Prokuratura Rejonowa w Świebodzinie, która prowadzi śledztwo w tej sprawie, przedstawiła 17-latkowi zarzut zabójstwa. Sąd zdecydował o jego tymczasowym aresztowaniu na trzy miesiące.
Został pobity, potrącony i zadźgany nożem
Prokuratorzy przedstawili wstrząsające ustalenia. Hubert był na spotkaniu ze znajomymi, gdy doszło do tragedii.
– Pokrzywdzony doznał wielu obrażeń w wyniku uderzeń pięścią w twarz i kopania po całym ciele. Został też potrącony samochodem, a następnie ugodzony ostrym narzędziem. Zadano mu łącznie 11 ciosów w okolice szyi. Śmiertelna była rana przecinająca tętnicę szyjną – opowiada prokurator Ewa Antonowicz, rzeczniczka Prokuratury Okręgowej w Zielonej Górze.
To właśnie rana szyjna z przeciętą tętnicą doprowadziła do śmierci 18-latka. Wszystko wskazuje na to, że chłopak nie miał żadnych szans.
17-latek usłyszał zarzut zabójstwa
Podejrzany ma 17 lat. Miesiąc temu miał urodziny. Choć jest niepełnoletni, odpowiada jak dorosły – grozi mu do 25 lat więzienia.

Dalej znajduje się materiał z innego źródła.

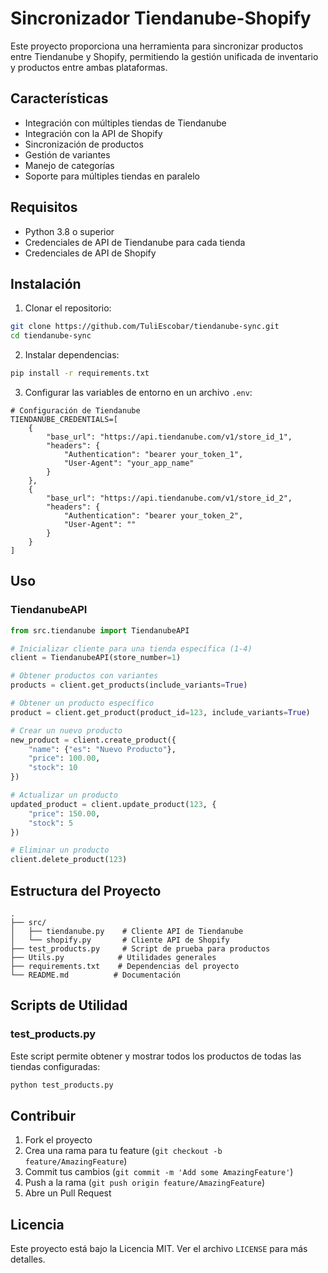 # Sincronizador Tiendanube-Shopify

Este proyecto proporciona una herramienta para sincronizar productos entre Tiendanube y Shopify, permitiendo la gestión unificada de inventario y productos entre ambas plataformas.

## Características

- Integración con múltiples tiendas de Tiendanube
- Integración con la API de Shopify
- Sincronización de productos
- Gestión de variantes
- Manejo de categorías
- Soporte para múltiples tiendas en paralelo

## Requisitos

- Python 3.8 o superior
- Credenciales de API de Tiendanube para cada tienda
- Credenciales de API de Shopify

## Instalación

1. Clonar el repositorio:
```bash
git clone https://github.com/TuliEscobar/tiendanube-sync.git
cd tiendanube-sync
```

2. Instalar dependencias:
```bash
pip install -r requirements.txt
```

3. Configurar las variables de entorno en un archivo `.env`:
```env
# Configuración de Tiendanube
TIENDANUBE_CREDENTIALS=[
    {
        "base_url": "https://api.tiendanube.com/v1/store_id_1",
        "headers": {
            "Authentication": "bearer your_token_1",
            "User-Agent": "your_app_name"
        }
    },
    {
        "base_url": "https://api.tiendanube.com/v1/store_id_2",
        "headers": {
            "Authentication": "bearer your_token_2",
            "User-Agent": ""
        }
    }
]
```

## Uso

### TiendanubeAPI

```python
from src.tiendanube import TiendanubeAPI

# Inicializar cliente para una tienda específica (1-4)
client = TiendanubeAPI(store_number=1)

# Obtener productos con variantes
products = client.get_products(include_variants=True)

# Obtener un producto específico
product = client.get_product(product_id=123, include_variants=True)

# Crear un nuevo producto
new_product = client.create_product({
    "name": {"es": "Nuevo Producto"},
    "price": 100.00,
    "stock": 10
})

# Actualizar un producto
updated_product = client.update_product(123, {
    "price": 150.00,
    "stock": 5
})

# Eliminar un producto
client.delete_product(123)
```

## Estructura del Proyecto

```
.
├── src/
│   ├── tiendanube.py    # Cliente API de Tiendanube
│   └── shopify.py       # Cliente API de Shopify
├── test_products.py     # Script de prueba para productos
├── Utils.py            # Utilidades generales
├── requirements.txt    # Dependencias del proyecto
└── README.md          # Documentación
```

## Scripts de Utilidad

### test_products.py

Este script permite obtener y mostrar todos los productos de todas las tiendas configuradas:

```python
python test_products.py
```

## Contribuir

1. Fork el proyecto
2. Crea una rama para tu feature (`git checkout -b feature/AmazingFeature`)
3. Commit tus cambios (`git commit -m 'Add some AmazingFeature'`)
4. Push a la rama (`git push origin feature/AmazingFeature`)
5. Abre un Pull Request

## Licencia

Este proyecto está bajo la Licencia MIT. Ver el archivo `LICENSE` para más detalles.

– Chłopak odpowiada jak dorosły, jedynie grożąca mu kara jest łagodniejsza, gdyż nie obejmuje dożywocia. Nastolatek nie przyznał się do winy i odmówił składania wyjaśnień - podkreśla prokurator Antonowicz.
Na wniosek prokuratury sąd zdecydował o jego tymczasowym aresztowaniu na 3 miesiące.

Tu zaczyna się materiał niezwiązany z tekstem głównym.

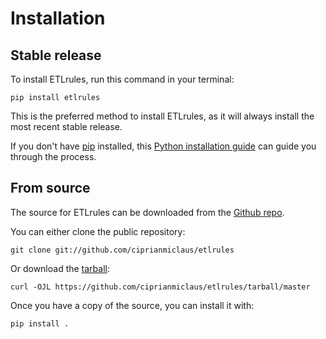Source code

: # Installation

## Stable release

To install ETLrules, run this command in your
terminal:

``` console
pip install etlrules
```

This is the preferred method to install ETLrules, as it will always install the most recent stable release.

If you don't have [pip][] installed, this [Python installation guide][]
can guide you through the process.

## From source

The source for ETLrules can be downloaded from
the [Github repo][].

You can either clone the public repository:

``` console
git clone git://github.com/ciprianmiclaus/etlrules
```

Or download the [tarball][]:

``` console
curl -OJL https://github.com/ciprianmiclaus/etlrules/tarball/master
```

Once you have a copy of the source, you can install it with:

``` console
pip install .
```

  [pip]: https://pip.pypa.io
  [Python installation guide]: http://docs.python-guide.org/en/latest/starting/installation/
  [Github repo]: https://github.com/ciprianmiclaus/etlrules
  [tarball]: https://github.com/ciprianmiclaus/etlrules/tarball/master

Śledztwo trwa. Prokuratura ustala okoliczności tragedii
Do zbrodni doszło w trakcie spotkania, w którym uczestniczył Hubert. Śledczy prowadzą czynności, by odtworzyć dokładny przebieg wydarzeń. Na obecnym etapie nie ujawniają więcej informacji, powołując się na dobro postępowania.